## AIM OF THE EXERCISE
Make a tally of the lines in the records that include the string "Frontend", and give only that number.

## RAW DATA

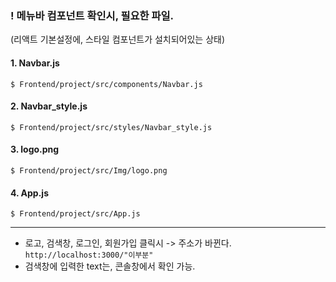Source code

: ### ! 메뉴바 컴포넌트 확인시, 필요한 파일.

(리액트 기본설정에, 스타일 컴포넌트가 설치되어있는 상태)

#### 1. Navbar.js

`$ Frontend/project/src/components/Navbar.js`

#### 2. Navbar_style.js

`$ Frontend/project/src/styles/Navbar_style.js`

#### 3. logo.png

`$ Frontend/project/src/Img/logo.png`

#### 4. App.js

`$ Frontend/project/src/App.js`

---

- 로고, 검색창, 로그인, 회원가입 클릭시 -> 주소가 바뀐다. </br>
  `http://localhost:3000/"이부분" ` </br>
- 검색창에 입력한 text는, 콘솔창에서 확인 가능.
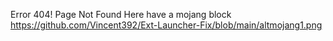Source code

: Error 404!
Page Not Found Here have a mojang block
https://github.com/Vincent392/Ext-Launcher-Fix/blob/main/altmojang1.png
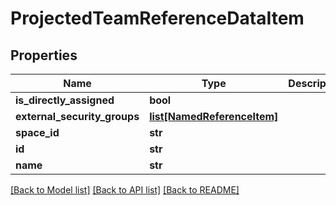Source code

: # ProjectedTeamReferenceDataItem

## Properties
Name | Type | Description | Notes
------------ | ------------- | ------------- | -------------
**is_directly_assigned** | **bool** |  | [optional] 
**external_security_groups** | [**list[NamedReferenceItem]**](NamedReferenceItem.md) |  | [optional] 
**space_id** | **str** |  | [optional] 
**id** | **str** |  | [optional] 
**name** | **str** |  | [optional] 

[[Back to Model list]](../README.md#documentation-for-models) [[Back to API list]](../README.md#documentation-for-api-endpoints) [[Back to README]](../README.md)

## EXERCISE OUTPUT
4